Here are a couple of articles on vat-grown meat that can reduce animal suffering today:

https://www.theguardian.com/environment/2021/dec/08/worlds-largest-lab-grown-steak-unveiled-by-israeli-firm

https://www.cnn.com/2022/11/17/health/fda-lab-meat-cells-scn-wellness/index.html

Also, by 'illusion' I do not mean fiction or does not happen. As I wrote ...
Quoting 180 Proof
... entity-illusion of consciousness.
Truth Seeker September 02, 2025 at 20:52 #1011142
Reply to 180 Proof Thank you for the links and for the clarification.
Truth Seeker September 02, 2025 at 20:52 #1011143
Quoting Astorre
I'm sorry, but I see contradictions here.


Please let me know what contradictions you see.
Tom Storm September 02, 2025 at 22:16 #1011163
Quoting Constance
Ethics is about, foundationally, value-in-being, and value lies outside of language, notwithstanding that I am speaking just this.

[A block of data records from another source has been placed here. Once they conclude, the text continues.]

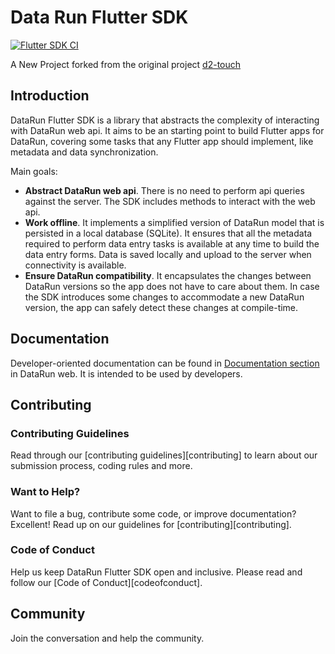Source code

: # Data Run Flutter SDK

[![Flutter SDK CI](https://github.com/Hamza-ye/data-run-sdk/actions/workflows/deploy.yml/badge.svg)](https://github.com/Hamza-ye/data-run-sdk/actions/workflows/deploy.yml)

A New Project forked from the original
project [d2-touch](https://github.com/udsm-dhis2-lab/d2-touch)

## Introduction

DataRun Flutter SDK is a library that abstracts the complexity of interacting with DataRun web api.
It aims to be an starting point to build Flutter apps for DataRun, covering some tasks that any
Flutter app should implement, like metadata and data synchronization.

Main goals:

- **Abstract DataRun web api**. There is no need to perform api queries against the server. The SDK
  includes methods to interact with the web api.
- **Work offline**. It implements a simplified version of DataRun model that is persisted in a local
  database (SQLite). It ensures that all the metadata required to perform data entry tasks is
  available at any time to build the data entry forms. Data is saved locally and upload to the
  server when connectivity is available.
- **Ensure DataRun compatibility**. It encapsulates the changes between DataRun versions so the app
  does not have to care about them. In case the SDK introduces some changes to accommodate a new
  DataRun version, the app can safely detect these changes at compile-time.

## Documentation

Developer-oriented documentation can be found
in [Documentation section](https://interactive-apps.github.io/d2-touch/) in DataRun web. It is
intended to be used by developers.

## Contributing

### Contributing Guidelines

Read through our [contributing guidelines][contributing] to learn about our submission process,
coding rules and more.

### Want to Help?

Want to file a bug, contribute some code, or improve documentation? Excellent! Read up on our
guidelines for [contributing][contributing].

### Code of Conduct

Help us keep DataRun Flutter SDK open and inclusive. Please read and follow
our [Code of Conduct][codeofconduct].

## Community

Join the conversation and help the community.
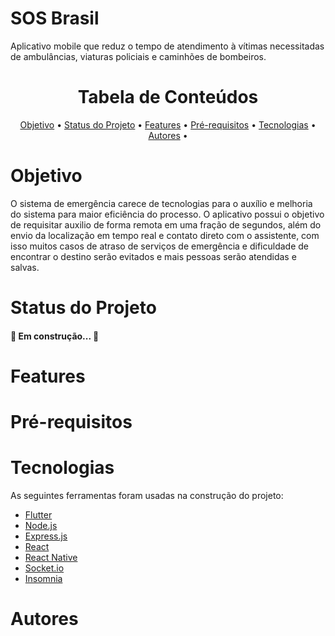 <h1>SOS Brasil</h1>

<p>Aplicativo mobile que reduz o tempo de atendimento à vítimas necessitadas de ambulâncias, viaturas policiais e caminhões de bombeiros.</p>

<h1 align="center">Tabela de Conteúdos</h1>

<p align="center">
 <a href="#objetivo">Objetivo</a> •
 <a href="#status">Status do Projeto</a> • 
 <a href="#features">Features</a> • 
 <a href="#prerequisitos">Pré-requisitos</a> • 
 <a href="#tecnologias">Tecnologias</a> • 
 <a href="#contribuicao">Autores</a> • 
</p>

<h1>Objetivo</h1>

<p> O sistema de emergência carece de tecnologias para o auxílio e melhoria do sistema para maior eficiência do processo. O aplicativo possui o objetivo de requisitar auxilio  de forma remota em uma fração de segundos, além do envio da localização em tempo real e contato direto com o assistente, com isso muitos casos de atraso de serviços de emergência e dificuldade de encontrar o destino serão evitados e mais pessoas serão atendidas e salvas.</p>

<h1>Status do Projeto</h1>

<h4> 
	🚧 Em construção...  🚧
</h4>

<h1>Features</h1>

<h1>Pré-requisitos</h1>

<h1>Tecnologias</h1>

As seguintes ferramentas foram usadas na construção do projeto:

- [Flutter](https://flutter.dev/)
- [Node.js](https://nodejs.org/en/)
- [Express.js](https://expressjs.com/pt-br/)
- [React](https://pt-br.reactjs.org/)
- [React Native](https://reactnative.dev/)
- [Socket.io](https://socket.io/)
- [Insomnia](https://insomnia.rest/)

<h1>Autores</h1>
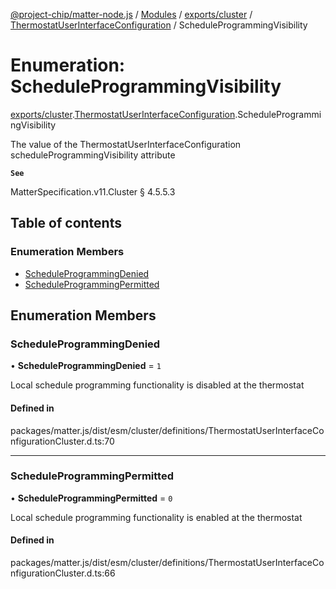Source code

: [@project-chip/matter-node.js](../README.md) / [Modules](../modules.md) / [exports/cluster](../modules/exports_cluster.md) / [ThermostatUserInterfaceConfiguration](../modules/exports_cluster.ThermostatUserInterfaceConfiguration.md) / ScheduleProgrammingVisibility

# Enumeration: ScheduleProgrammingVisibility

[exports/cluster](../modules/exports_cluster.md).[ThermostatUserInterfaceConfiguration](../modules/exports_cluster.ThermostatUserInterfaceConfiguration.md).ScheduleProgrammingVisibility

The value of the ThermostatUserInterfaceConfiguration scheduleProgrammingVisibility attribute

**`See`**

MatterSpecification.v11.Cluster § 4.5.5.3

## Table of contents

### Enumeration Members

- [ScheduleProgrammingDenied](exports_cluster.ThermostatUserInterfaceConfiguration.ScheduleProgrammingVisibility.md#scheduleprogrammingdenied)
- [ScheduleProgrammingPermitted](exports_cluster.ThermostatUserInterfaceConfiguration.ScheduleProgrammingVisibility.md#scheduleprogrammingpermitted)

## Enumeration Members

### ScheduleProgrammingDenied

• **ScheduleProgrammingDenied** = ``1``

Local schedule programming functionality is disabled at the thermostat

#### Defined in

packages/matter.js/dist/esm/cluster/definitions/ThermostatUserInterfaceConfigurationCluster.d.ts:70

___

### ScheduleProgrammingPermitted

• **ScheduleProgrammingPermitted** = ``0``

Local schedule programming functionality is enabled at the thermostat

#### Defined in

packages/matter.js/dist/esm/cluster/definitions/ThermostatUserInterfaceConfigurationCluster.d.ts:66
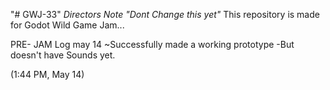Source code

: "# GWJ-33" 
*Directors Note "Dont Change this yet"*
This repository is made for Godot Wild Game Jam...


PRE- JAM
Log may 14
~Successfully made a working prototype
-But doesn't have Sounds yet.

(1:44 PM, May 14)
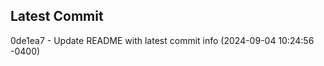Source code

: 
## Latest Commit
0de1ea7 - Update README with latest commit info (2024-09-04 10:24:56 -0400) <Yunxi-Zhou>
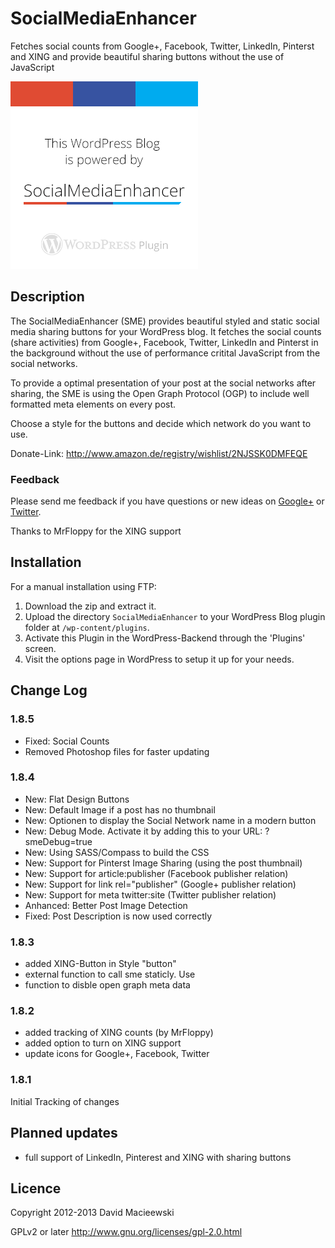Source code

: # SocialMediaEnhancer

Fetches social counts from Google+, Facebook, Twitter, LinkedIn, Pinterst and XING and provide beautiful sharing buttons without the use of JavaScript

![SocialMediaEnhancer](SocialMediaEnhancer/assets/images/smeDefault.png "SocialMediaEnhancer")

## Description

The SocialMediaEnhancer (SME) provides beautiful styled and static social media sharing buttons for your WordPress blog. It fetches the social counts
(share activities) from Google+, Facebook, Twitter, LinkedIn and Pinterst in the background without the use of performance critital JavaScript
from the social networks.

To provide a optimal presentation of your post at the social networks after sharing, the SME is using the Open Graph Protocol (OGP) to include
well formatted meta elements on every post.

Choose a style for the buttons and decide which network do you want to use.

Donate-Link: <http://www.amazon.de/registry/wishlist/2NJSSK0DMFEQE>

### Feedback

Please send me feedback if you have questions or new ideas on [Google+](https://plus.google.com/102458928073783517690?rel=author) or [Twitter](https://twitter.com/macx).

Thanks to MrFloppy for the XING support

## Installation

For a manual installation using FTP:

1. Download the zip and extract it.
2. Upload the directory `SocialMediaEnhancer` to your WordPress Blog plugin folder at `/wp-content/plugins`.
3. Activate this Plugin in the WordPress-Backend through the 'Plugins' screen.
4. Visit the options page in WordPress to setup it up for your needs.

## Change Log

### 1.8.5

- Fixed: Social Counts
- Removed Photoshop files for faster updating

### 1.8.4

- New: Flat Design Buttons
- New: Default Image if a post has no thumbnail
- New: Optionen to display the Social Network name in a modern button
- New: Debug Mode. Activate it by adding this to your URL: ?smeDebug=true
- New: Using SASS/Compass to build the CSS
- New: Support for Pinterst Image Sharing (using the post thumbnail)
- New: Support for article:publisher (Facebook publisher relation)
- New: Support for link rel="publisher" (Google+ publisher relation)
- New: Support for meta twitter:site (Twitter publisher relation)
- Anhanced: Better Post Image Detection
- Fixed: Post Description is now used correctly

### 1.8.3

- added XING-Button in Style "button"
- external function to call sme staticly. Use <?php echo smeButtons(get_the_ID()); ?>
- function to disble open graph meta data

### 1.8.2

- added tracking of XING counts (by MrFloppy)
- added option to turn on XING support
- update icons for Google+, Facebook, Twitter

### 1.8.1

Initial Tracking of changes

## Planned updates

- full support of LinkedIn, Pinterest and XING with sharing buttons

## Licence

Copyright 2012-2013 David Macieewski

GPLv2 or later <http://www.gnu.org/licenses/gpl-2.0.html>
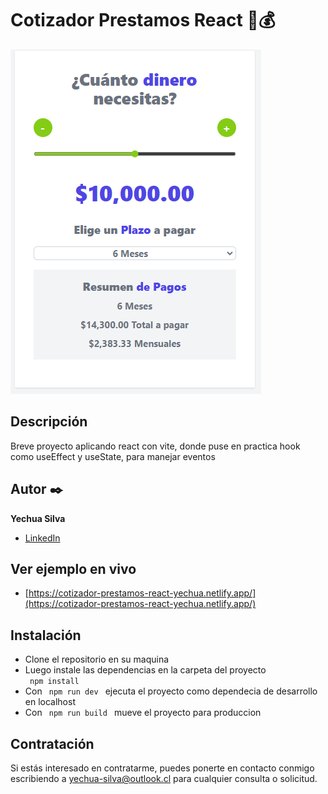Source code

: <h1>Cotizador Prestamos React  🏦💰</h1>
<img src="public/1.png" alt="proyecto cotizador">

## Descripción 
Breve proyecto aplicando react con vite, donde puse en practica hook como useEffect y useState, para manejar eventos
## Autor ✒️
**Yechua Silva**

* [LinkedIn](https://www.linkedin.com/in/yechua-silva/)

## Ver ejemplo en vivo 
- [https://cotizador-prestamos-react-yechua.netlify.app/](https://cotizador-prestamos-react-yechua.netlify.app/)

## Instalación 
- Clone el repositorio en su maquina  
- Luego instale las dependencias en la carpeta del proyecto <br>
    <code> npm install </code>
- Con  <code> npm run dev </code>  ejecuta el proyecto como dependecia de desarrollo en localhost
- Con  <code> npm run build </code>   mueve el proyecto para produccion
  
## Contratación
Si estás interesado en contratarme, puedes ponerte en contacto conmigo escribiendo a yechua-silva@outlook.cl para cualquier consulta o solicitud.
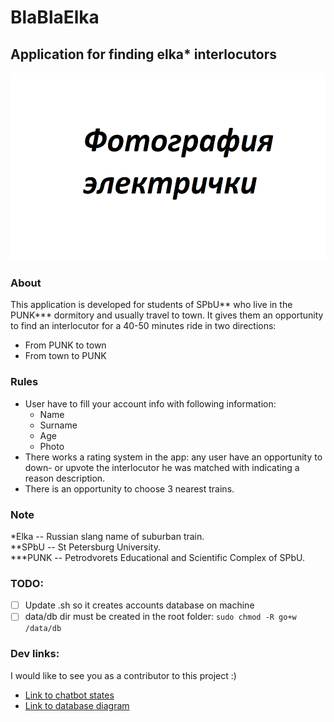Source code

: # BlaBlaElka
## Application for finding elka* interlocutors

<img src="readme_data/BlaBlaElkaPhoto.png" width="900" height="300" alt="Elka">

### About
This application is developed for students of SPbU** who live in the PUNK*** dormitory and usually travel to town.
It gives them an opportunity to find an interlocutor for a 40-50 minutes ride in two directions:
* From PUNK to town
* From town to PUNK

### Rules
* User have to fill your account info with following information:
  * Name
  * Surname
  * Age
  * Photo
* There works a rating system in the app: any user have an opportunity to down- or upvote
the interlocutor he was matched with indicating a reason description.
* There is an opportunity to choose 3 nearest trains.

### Note
*Elka -- Russian slang name of suburban train.  
**SPbU -- St Petersburg University.  
***PUNK -- Petrodvorets Educational and Scientific Complex of SPbU.



### TODO:
- [ ] Update .sh so it creates accounts database on machine  
- [ ] data/db dir must be created in the root folder: `sudo chmod -R go+w /data/db`

### Dev links:
I would like to see you as a contributor to this project :)
* [Link to chatbot states](https://lucid.app/lucidchart/be301ab7-e7b3-4da6-8945-35b652179a83/edit?invitationId=inv_b88953e5-c8e9-458f-963f-41b3ad14658e&page=0_0#)
* [Link to database diagram](https://dbdiagram.io/d/62ed062bc2d9cf52fa52969a)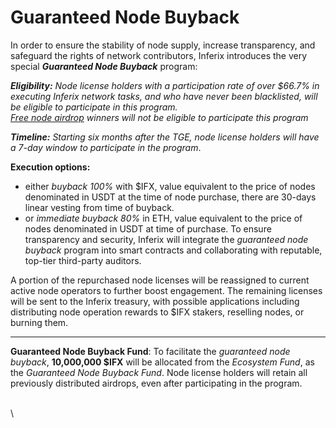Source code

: # Guaranteed Node Buyback

In order to ensure the stability of node supply, increase transparency, and safeguard the rights of network contributors, Inferix introduces the very special _**Guaranteed Node Buyback**_ program:

_**Eligibility:** Node license holders with a participation rate of over $66.7% in executing Inferix network tasks, and who have never been blacklisted, will be eligible to participate in this program._\
[_Free node airdrop_](how-to-get-whitelisted.md#id-3.-free-node-airdrops) _winners will not be eligible to participate this program_

_**Timeline:** Starting six months after the TGE, node license holders will have a 7-day window to participate in the program_.

**Execution options:**

* either _buyback 100%_ with $IFX, value equivalent to the price of nodes denominated in USDT at the time of node purchase, there are 30-days linear vesting from time of buyback.
* or _immediate buyback 80%_ in ETH, value equivalent to the price of nodes denominated in USDT at time of purchase. To ensure transparency and security, Inferix will integrate the _guaranteed node buyback_ program into smart contracts and collaborating with reputable, top-tier third-party auditors.

A portion of the repurchased node licenses will be reassigned to current active node operators to further boost engagement. The remaining licenses will be sent to the Inferix treasury, with possible applications including distributing node operation rewards to $IFX stakers, reselling nodes, or burning them.

***

**Guaranteed Node Buyback Fund**: To facilitate the _guaranteed node buyback_, **10,000,000 $IFX** will be allocated from the _Ecosystem Fund_, as the _Guaranteed Node Buyback Fund_. Node license holders will retain all previously distributed airdrops, even after participating in the program.

\
\
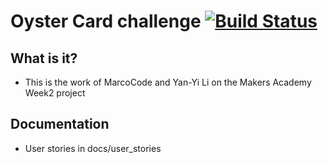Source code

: 
 
#					Oyster Card challenge    [![Build Status](https://travis-ci.org/MarcoCode/oystercard.svg?branch=master)](https://travis-ci.org/MarcoCode/oystercard)



What is it?
----------

* This is the work of MarcoCode and Yan-Yi Li on the Makers Academy Week2 project


Documentation
-------------

* User stories in docs/user_stories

I wonder if it might be more precise to describe values as having a pre-linguistic dimension (in experience, emotion, embodied life), but that they only become social, reflective, and enduring through language. Morality then is social relations with language. Our entire discourse would vanish without language.

Whatever prelinguistic or 'transcendent' origin ethics might have, we cannot demonstrate it, nor can we access it. And, as you say, we are limited to using language. I wonder if it is safe to leave it behind, as it is difficult to see what use this frame has beyond engaging in abstract speculation or intellectual exercises. Unless you add God (which you seek to avoid) which might provide us with a putative foundation or grounding for it all and this also comes with a 'to do' list. (Not that this frame is convincing to me either.)

My question to you is this: how do we talk about ethics as a society? Setting aside the abstruse, speculative material of academia or in a forum like this, what can we say (as per the OP) that is accessible and useful at a societal level about right and wrong?

180 Proof September 02, 2025 at 23:16 #1011179
Quoting Tom Storm
Setting aside the abstruse, speculative material of academia or in a forum like this, what can we say (as per the OP) that is accessible and useful at a societal level about right and wrong?

"At a societal level", in terms of governing (i.e. maintaining order and security of equitable, public goods), I think the public concern is not moral "right and wrong" of personal conduct (e.g. D. Parfit, P. Foot) but politically just and unjust laws/policies/investments/regulations (e.g. J.S. Mill, J. Rawls, M. Nussbaum) – deliberative judgments of public reason (informed, of course, by the prevailing 'moral conscience' of the day/historical situation).
T Clark September 02, 2025 at 23:18 #1011180
Tom Storm September 02, 2025 at 23:31 #1011187
Reply to 180 Proof Nicely put. What do you make of the notion that morality is prelinguistic?
frank September 03, 2025 at 00:56 #1011214
Quoting Constance
The ethical question I have is THE ethical question: What is the ground of ethics?


What difference does it make?
180 Proof September 03, 2025 at 01:25 #1011220
Quoting Tom Storm
What do you make of the notion that morality is prelinguistic?

Here's my take on pre-linguistic / pre-cognitive "moral sensibility" from a 2022 thread Do animals have morality?
https://thephilosophyforum.com/discussion/comment/699762
unenlightened September 03, 2025 at 06:36 #1011245
Quoting Constance
Before, not in the temporal sense, but in the logical presuppositional sense:


Perhaps I misunderstood. 'Prior' is the usual jargon. Then prior to what? My claim is that the analysis of X cannot be prior to X, where X is something in the world as experienced, in this case, a reflection in thought on actions and a judgement thereon, aka 'ethics'.

Consider the proposition, "Falsehood is better than truth."
If it were true, then it would be better to believe that truth is better than falsehood.
If it were false, then it would be better to believe that truth is better than falsehood.
'Therefore, 'truth is better than falsehood' is the only tenable moral position on truth.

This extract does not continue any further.